## DATA EXTRACT

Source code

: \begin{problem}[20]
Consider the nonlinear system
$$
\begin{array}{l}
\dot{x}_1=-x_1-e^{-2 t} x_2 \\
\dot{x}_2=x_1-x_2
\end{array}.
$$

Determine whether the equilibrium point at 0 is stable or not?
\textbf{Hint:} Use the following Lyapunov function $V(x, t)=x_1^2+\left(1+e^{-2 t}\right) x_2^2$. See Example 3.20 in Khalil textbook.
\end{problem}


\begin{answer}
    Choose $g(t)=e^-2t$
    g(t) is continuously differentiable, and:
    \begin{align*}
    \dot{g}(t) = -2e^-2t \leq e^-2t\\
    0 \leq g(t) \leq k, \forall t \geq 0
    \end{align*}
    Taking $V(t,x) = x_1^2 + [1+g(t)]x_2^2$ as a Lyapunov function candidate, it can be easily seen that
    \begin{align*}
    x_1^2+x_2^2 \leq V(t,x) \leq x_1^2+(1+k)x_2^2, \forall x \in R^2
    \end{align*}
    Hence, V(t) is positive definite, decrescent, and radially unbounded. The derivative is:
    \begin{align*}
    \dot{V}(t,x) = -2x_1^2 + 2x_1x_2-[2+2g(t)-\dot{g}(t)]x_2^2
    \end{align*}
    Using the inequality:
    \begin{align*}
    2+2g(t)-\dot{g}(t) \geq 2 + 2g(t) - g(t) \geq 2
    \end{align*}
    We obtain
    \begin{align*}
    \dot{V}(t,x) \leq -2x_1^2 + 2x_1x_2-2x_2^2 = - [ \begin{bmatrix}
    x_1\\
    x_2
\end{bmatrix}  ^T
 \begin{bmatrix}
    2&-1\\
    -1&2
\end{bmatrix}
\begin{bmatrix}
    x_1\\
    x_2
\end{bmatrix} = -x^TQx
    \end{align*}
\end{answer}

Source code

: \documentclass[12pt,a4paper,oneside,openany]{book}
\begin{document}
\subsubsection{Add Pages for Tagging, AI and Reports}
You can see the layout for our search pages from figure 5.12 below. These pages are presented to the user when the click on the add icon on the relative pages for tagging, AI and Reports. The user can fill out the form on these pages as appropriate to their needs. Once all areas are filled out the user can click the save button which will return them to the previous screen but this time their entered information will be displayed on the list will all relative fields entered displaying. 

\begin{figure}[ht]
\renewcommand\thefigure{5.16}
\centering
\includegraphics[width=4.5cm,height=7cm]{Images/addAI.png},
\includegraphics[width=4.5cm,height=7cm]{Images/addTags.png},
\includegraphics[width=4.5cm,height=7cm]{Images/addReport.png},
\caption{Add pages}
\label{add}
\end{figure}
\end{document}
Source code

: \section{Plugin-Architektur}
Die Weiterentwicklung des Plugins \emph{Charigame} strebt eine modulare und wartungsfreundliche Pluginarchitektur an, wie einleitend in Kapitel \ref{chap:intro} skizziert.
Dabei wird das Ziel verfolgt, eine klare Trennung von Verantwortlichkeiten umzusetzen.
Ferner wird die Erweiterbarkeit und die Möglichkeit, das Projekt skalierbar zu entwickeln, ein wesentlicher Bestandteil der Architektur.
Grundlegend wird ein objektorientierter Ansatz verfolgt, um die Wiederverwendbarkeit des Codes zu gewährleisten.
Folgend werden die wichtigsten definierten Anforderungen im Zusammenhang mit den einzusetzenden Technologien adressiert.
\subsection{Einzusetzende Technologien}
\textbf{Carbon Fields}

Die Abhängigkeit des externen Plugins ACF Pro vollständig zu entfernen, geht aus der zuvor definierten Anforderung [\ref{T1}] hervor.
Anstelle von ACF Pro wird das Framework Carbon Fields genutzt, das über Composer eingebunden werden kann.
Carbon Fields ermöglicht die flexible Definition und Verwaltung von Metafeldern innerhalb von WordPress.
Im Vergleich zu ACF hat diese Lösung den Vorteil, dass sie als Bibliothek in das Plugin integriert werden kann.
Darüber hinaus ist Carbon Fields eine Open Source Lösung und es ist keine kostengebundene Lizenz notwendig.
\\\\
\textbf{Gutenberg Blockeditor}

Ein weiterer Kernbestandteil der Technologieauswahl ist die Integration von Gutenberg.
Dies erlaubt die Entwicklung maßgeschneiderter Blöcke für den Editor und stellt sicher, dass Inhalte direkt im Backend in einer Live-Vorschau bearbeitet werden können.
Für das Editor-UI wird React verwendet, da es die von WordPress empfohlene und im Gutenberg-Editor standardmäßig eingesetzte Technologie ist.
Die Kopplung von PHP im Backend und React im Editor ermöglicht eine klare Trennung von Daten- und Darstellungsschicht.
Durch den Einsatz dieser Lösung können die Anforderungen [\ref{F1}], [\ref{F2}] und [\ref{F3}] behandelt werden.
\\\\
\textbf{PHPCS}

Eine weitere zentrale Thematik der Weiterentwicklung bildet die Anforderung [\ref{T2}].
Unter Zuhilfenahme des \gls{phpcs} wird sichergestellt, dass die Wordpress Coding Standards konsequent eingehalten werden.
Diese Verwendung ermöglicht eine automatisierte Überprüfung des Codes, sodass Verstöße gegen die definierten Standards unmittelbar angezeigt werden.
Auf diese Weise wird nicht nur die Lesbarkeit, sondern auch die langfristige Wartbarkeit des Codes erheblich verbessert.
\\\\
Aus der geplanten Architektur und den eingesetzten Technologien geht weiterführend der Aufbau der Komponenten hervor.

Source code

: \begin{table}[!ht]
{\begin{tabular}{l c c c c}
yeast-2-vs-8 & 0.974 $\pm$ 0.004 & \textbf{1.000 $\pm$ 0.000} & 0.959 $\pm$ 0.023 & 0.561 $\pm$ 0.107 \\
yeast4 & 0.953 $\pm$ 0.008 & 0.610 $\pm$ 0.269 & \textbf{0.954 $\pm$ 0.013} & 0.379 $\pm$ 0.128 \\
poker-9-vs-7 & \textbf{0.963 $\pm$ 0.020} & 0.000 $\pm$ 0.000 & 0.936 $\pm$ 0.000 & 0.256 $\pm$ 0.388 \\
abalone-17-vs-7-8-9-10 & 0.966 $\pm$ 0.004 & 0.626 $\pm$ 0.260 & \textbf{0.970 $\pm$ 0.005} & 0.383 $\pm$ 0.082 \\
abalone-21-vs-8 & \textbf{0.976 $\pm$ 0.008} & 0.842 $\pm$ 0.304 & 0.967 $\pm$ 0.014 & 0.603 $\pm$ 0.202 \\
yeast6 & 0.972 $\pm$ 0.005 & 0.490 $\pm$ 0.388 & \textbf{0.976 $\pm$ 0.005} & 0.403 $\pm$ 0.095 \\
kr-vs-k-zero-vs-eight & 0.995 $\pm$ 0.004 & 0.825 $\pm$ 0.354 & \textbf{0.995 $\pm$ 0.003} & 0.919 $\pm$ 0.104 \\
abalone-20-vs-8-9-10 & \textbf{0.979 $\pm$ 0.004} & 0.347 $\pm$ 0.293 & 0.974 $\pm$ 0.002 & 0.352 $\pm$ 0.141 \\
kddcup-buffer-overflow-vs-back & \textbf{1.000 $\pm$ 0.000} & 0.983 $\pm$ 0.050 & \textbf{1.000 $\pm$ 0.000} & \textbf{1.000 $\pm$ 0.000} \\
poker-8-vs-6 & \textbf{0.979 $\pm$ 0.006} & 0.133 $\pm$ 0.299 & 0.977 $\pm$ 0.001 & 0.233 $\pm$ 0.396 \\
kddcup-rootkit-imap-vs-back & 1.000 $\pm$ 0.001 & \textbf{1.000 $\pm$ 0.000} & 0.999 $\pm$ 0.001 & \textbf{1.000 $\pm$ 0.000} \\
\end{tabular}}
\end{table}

## WHAT YOU SHOULD DO
None of the records may be omitted or altered when they are given again.

## REPLY
Source code

: \begin{problem}[20]
Consider the nonlinear system
$$
\begin{array}{l}
\dot{x}_1=-x_1-e^{-2 t} x_2 \\
\dot{x}_2=x_1-x_2
\end{array}.
$$

Determine whether the equilibrium point at 0 is stable or not?
\textbf{Hint:} Use the following Lyapunov function $V(x, t)=x_1^2+\left(1+e^{-2 t}\right) x_2^2$. See Example 3.20 in Khalil textbook.
\end{problem}


\begin{answer}
    Choose $g(t)=e^-2t$
    g(t) is continuously differentiable, and:
    \begin{align*}
    \dot{g}(t) = -2e^-2t \leq e^-2t\\
    0 \leq g(t) \leq k, \forall t \geq 0
    \end{align*}
    Taking $V(t,x) = x_1^2 + [1+g(t)]x_2^2$ as a Lyapunov function candidate, it can be easily seen that
    \begin{align*}
    x_1^2+x_2^2 \leq V(t,x) \leq x_1^2+(1+k)x_2^2, \forall x \in R^2
    \end{align*}
    Hence, V(t) is positive definite, decrescent, and radially unbounded. The derivative is:
    \begin{align*}
    \dot{V}(t,x) = -2x_1^2 + 2x_1x_2-[2+2g(t)-\dot{g}(t)]x_2^2
    \end{align*}
    Using the inequality:
    \begin{align*}
    2+2g(t)-\dot{g}(t) \geq 2 + 2g(t) - g(t) \geq 2
    \end{align*}
    We obtain
    \begin{align*}
    \dot{V}(t,x) \leq -2x_1^2 + 2x_1x_2-2x_2^2 = - [ \begin{bmatrix}
    x_1\\
    x_2
\end{bmatrix}  ^T
 \begin{bmatrix}
    2&-1\\
    -1&2
\end{bmatrix}
\begin{bmatrix}
    x_1\\
    x_2
\end{bmatrix} = -x^TQx
    \end{align*}
\end{answer}

Source code

: \documentclass[12pt,a4paper,oneside,openany]{book}
\begin{document}
\subsubsection{Add Pages for Tagging, AI and Reports}
You can see the layout for our search pages from figure 5.12 below. These pages are presented to the user when the click on the add icon on the relative pages for tagging, AI and Reports. The user can fill out the form on these pages as appropriate to their needs. Once all areas are filled out the user can click the save button which will return them to the previous screen but this time their entered information will be displayed on the list will all relative fields entered displaying. 

\begin{figure}[ht]
\renewcommand\thefigure{5.16}
\centering
\includegraphics[width=4.5cm,height=7cm]{Images/addAI.png},
\includegraphics[width=4.5cm,height=7cm]{Images/addTags.png},
\includegraphics[width=4.5cm,height=7cm]{Images/addReport.png},
\caption{Add pages}
\label{add}
\end{figure}
\end{document}
Source code

: \section{Plugin-Architektur}
Die Weiterentwicklung des Plugins \emph{Charigame} strebt eine modulare und wartungsfreundliche Pluginarchitektur an, wie einleitend in Kapitel \ref{chap:intro} skizziert.
Dabei wird das Ziel verfolgt, eine klare Trennung von Verantwortlichkeiten umzusetzen.
Ferner wird die Erweiterbarkeit und die Möglichkeit, das Projekt skalierbar zu entwickeln, ein wesentlicher Bestandteil der Architektur.
Grundlegend wird ein objektorientierter Ansatz verfolgt, um die Wiederverwendbarkeit des Codes zu gewährleisten.
Folgend werden die wichtigsten definierten Anforderungen im Zusammenhang mit den einzusetzenden Technologien adressiert.
\subsection{Einzusetzende Technologien}
\textbf{Carbon Fields}

Die Abhängigkeit des externen Plugins ACF Pro vollständig zu entfernen, geht aus der zuvor definierten Anforderung [\ref{T1}] hervor.
Anstelle von ACF Pro wird das Framework Carbon Fields genutzt, das über Composer eingebunden werden kann.
Carbon Fields ermöglicht die flexible Definition und Verwaltung von Metafeldern innerhalb von WordPress.
Im Vergleich zu ACF hat diese Lösung den Vorteil, dass sie als Bibliothek in das Plugin integriert werden kann.
Darüber hinaus ist Carbon Fields eine Open Source Lösung und es ist keine kostengebundene Lizenz notwendig.
\\\\
\textbf{Gutenberg Blockeditor}

Ein weiterer Kernbestandteil der Technologieauswahl ist die Integration von Gutenberg.
Dies erlaubt die Entwicklung maßgeschneiderter Blöcke für den Editor und stellt sicher, dass Inhalte direkt im Backend in einer Live-Vorschau bearbeitet werden können.
Für das Editor-UI wird React verwendet, da es die von WordPress empfohlene und im Gutenberg-Editor standardmäßig eingesetzte Technologie ist.
Die Kopplung von PHP im Backend und React im Editor ermöglicht eine klare Trennung von Daten- und Darstellungsschicht.
Durch den Einsatz dieser Lösung können die Anforderungen [\ref{F1}], [\ref{F2}] und [\ref{F3}] behandelt werden.
\\\\
\textbf{PHPCS}

Eine weitere zentrale Thematik der Weiterentwicklung bildet die Anforderung [\ref{T2}].
Unter Zuhilfenahme des \gls{phpcs} wird sichergestellt, dass die Wordpress Coding Standards konsequent eingehalten werden.
Diese Verwendung ermöglicht eine automatisierte Überprüfung des Codes, sodass Verstöße gegen die definierten Standards unmittelbar angezeigt werden.
Auf diese Weise wird nicht nur die Lesbarkeit, sondern auch die langfristige Wartbarkeit des Codes erheblich verbessert.
\\\\
Aus der geplanten Architektur und den eingesetzten Technologien geht weiterführend der Aufbau der Komponenten hervor.

Source code

: \begin{table}[!ht]
{\begin{tabular}{l c c c c}
yeast-2-vs-8 & 0.974 $\pm$ 0.004 & \textbf{1.000 $\pm$ 0.000} & 0.959 $\pm$ 0.023 & 0.561 $\pm$ 0.107 \\
yeast4 & 0.953 $\pm$ 0.008 & 0.610 $\pm$ 0.269 & \textbf{0.954 $\pm$ 0.013} & 0.379 $\pm$ 0.128 \\
poker-9-vs-7 & \textbf{0.963 $\pm$ 0.020} & 0.000 $\pm$ 0.000 & 0.936 $\pm$ 0.000 & 0.256 $\pm$ 0.388 \\
abalone-17-vs-7-8-9-10 & 0.966 $\pm$ 0.004 & 0.626 $\pm$ 0.260 & \textbf{0.970 $\pm$ 0.005} & 0.383 $\pm$ 0.082 \\
abalone-21-vs-8 & \textbf{0.976 $\pm$ 0.008} & 0.842 $\pm$ 0.304 & 0.967 $\pm$ 0.014 & 0.603 $\pm$ 0.202 \\
yeast6 & 0.972 $\pm$ 0.005 & 0.490 $\pm$ 0.388 & \textbf{0.976 $\pm$ 0.005} & 0.403 $\pm$ 0.095 \\
kr-vs-k-zero-vs-eight & 0.995 $\pm$ 0.004 & 0.825 $\pm$ 0.354 & \textbf{0.995 $\pm$ 0.003} & 0.919 $\pm$ 0.104 \\
abalone-20-vs-8-9-10 & \textbf{0.979 $\pm$ 0.004} & 0.347 $\pm$ 0.293 & 0.974 $\pm$ 0.002 & 0.352 $\pm$ 0.141 \\
kddcup-buffer-overflow-vs-back & \textbf{1.000 $\pm$ 0.000} & 0.983 $\pm$ 0.050 & \textbf{1.000 $\pm$ 0.000} & \textbf{1.000 $\pm$ 0.000} \\
poker-8-vs-6 & \textbf{0.979 $\pm$ 0.006} & 0.133 $\pm$ 0.299 & 0.977 $\pm$ 0.001 & 0.233 $\pm$ 0.396 \\
kddcup-rootkit-imap-vs-back & 1.000 $\pm$ 0.001 & \textbf{1.000 $\pm$ 0.000} & 0.999 $\pm$ 0.001 & \textbf{1.000 $\pm$ 0.000} \\
\end{tabular}}
\end{table}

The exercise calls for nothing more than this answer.